Dissipative stagnation point flow of the Casson nanofluid over a stretching sheet under the influence of porous media, binary chemical reaction and variable surface heat flux condition

A study is carried out on the dissipative stagnation point flow of the two-dimensional magnetohydrodynamic (MHD) Casson nanofluid over a stretched surface under the influence of porous media, thermal radiation, heat source, binary chemical reaction effects, variable thermal conductivity and variable surface heat flux condition. Similarity transformations are employed to transform the governing equations into ordinary differential equations. Using the R-K fourth-order technique with the shooting method, we numerically solve the aforementioned equations. Graphs and tables present the outcomes for temperature, concentration and velocity distributions. There is a strong agreement between our results and the results from a prior study. This study has proven that the fluids move more slowly due to a magnetic field.
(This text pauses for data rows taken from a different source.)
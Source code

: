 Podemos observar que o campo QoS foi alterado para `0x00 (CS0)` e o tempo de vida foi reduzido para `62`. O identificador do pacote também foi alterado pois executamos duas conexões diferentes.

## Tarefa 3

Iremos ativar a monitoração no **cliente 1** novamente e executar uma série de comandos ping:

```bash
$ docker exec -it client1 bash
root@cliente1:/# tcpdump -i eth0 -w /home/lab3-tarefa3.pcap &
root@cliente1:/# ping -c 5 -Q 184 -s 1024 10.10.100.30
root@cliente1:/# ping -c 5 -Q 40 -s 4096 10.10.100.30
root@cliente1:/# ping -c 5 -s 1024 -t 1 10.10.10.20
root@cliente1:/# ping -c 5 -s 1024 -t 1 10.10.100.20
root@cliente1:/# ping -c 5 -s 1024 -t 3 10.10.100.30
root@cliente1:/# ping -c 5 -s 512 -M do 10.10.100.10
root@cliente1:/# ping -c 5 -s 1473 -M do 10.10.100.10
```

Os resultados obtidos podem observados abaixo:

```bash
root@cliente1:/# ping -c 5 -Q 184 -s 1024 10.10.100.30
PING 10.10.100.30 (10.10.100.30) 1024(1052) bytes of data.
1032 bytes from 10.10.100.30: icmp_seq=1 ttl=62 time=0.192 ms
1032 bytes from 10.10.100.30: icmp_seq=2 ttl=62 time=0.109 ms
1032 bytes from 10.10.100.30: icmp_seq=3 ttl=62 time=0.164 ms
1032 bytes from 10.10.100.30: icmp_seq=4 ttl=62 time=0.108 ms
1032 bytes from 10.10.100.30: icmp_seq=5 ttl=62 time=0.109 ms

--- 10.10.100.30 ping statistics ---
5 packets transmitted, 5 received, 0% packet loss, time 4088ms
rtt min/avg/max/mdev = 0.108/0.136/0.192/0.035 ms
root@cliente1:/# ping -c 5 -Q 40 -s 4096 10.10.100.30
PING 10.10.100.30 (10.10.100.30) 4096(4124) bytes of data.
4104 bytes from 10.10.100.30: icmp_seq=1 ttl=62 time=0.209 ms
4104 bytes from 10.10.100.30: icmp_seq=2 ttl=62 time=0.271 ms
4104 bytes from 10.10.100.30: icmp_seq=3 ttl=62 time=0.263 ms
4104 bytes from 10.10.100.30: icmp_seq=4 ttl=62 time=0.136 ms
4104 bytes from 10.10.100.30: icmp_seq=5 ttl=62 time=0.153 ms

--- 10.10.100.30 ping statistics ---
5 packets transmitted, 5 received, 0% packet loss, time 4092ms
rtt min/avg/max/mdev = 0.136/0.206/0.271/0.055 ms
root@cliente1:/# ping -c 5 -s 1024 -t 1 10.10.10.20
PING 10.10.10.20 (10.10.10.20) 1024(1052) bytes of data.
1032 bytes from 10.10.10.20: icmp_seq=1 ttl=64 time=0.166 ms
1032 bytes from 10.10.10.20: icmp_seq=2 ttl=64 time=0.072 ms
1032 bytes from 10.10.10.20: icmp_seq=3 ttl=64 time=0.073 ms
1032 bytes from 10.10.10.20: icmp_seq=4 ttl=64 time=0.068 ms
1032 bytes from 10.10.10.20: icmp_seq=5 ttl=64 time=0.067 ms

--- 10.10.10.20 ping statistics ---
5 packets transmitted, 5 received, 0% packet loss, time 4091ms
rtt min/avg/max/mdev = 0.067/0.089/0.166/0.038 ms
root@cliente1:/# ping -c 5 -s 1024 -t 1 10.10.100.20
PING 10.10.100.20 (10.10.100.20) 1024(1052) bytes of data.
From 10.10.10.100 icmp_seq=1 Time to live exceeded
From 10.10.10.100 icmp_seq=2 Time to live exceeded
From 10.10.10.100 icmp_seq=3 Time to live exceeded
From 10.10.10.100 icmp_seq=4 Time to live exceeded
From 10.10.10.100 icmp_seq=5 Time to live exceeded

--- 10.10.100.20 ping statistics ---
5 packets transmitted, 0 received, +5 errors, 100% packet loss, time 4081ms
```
Moreover, the increase in the nanofluid temperature is correlated with an increase in thermal radiation and heat source. It is also shown that the increase in the chemical reaction slows down the mass profile but a reverse effect is seen for the activation energy parameter. The mass profile declines as the suction, velocity ratio, thermal conductivity, chemical reaction parameters and Schmidt number increase but a reverse effect is seen for the magnetic field, Casson, thermal radiation and the activation energy parameters.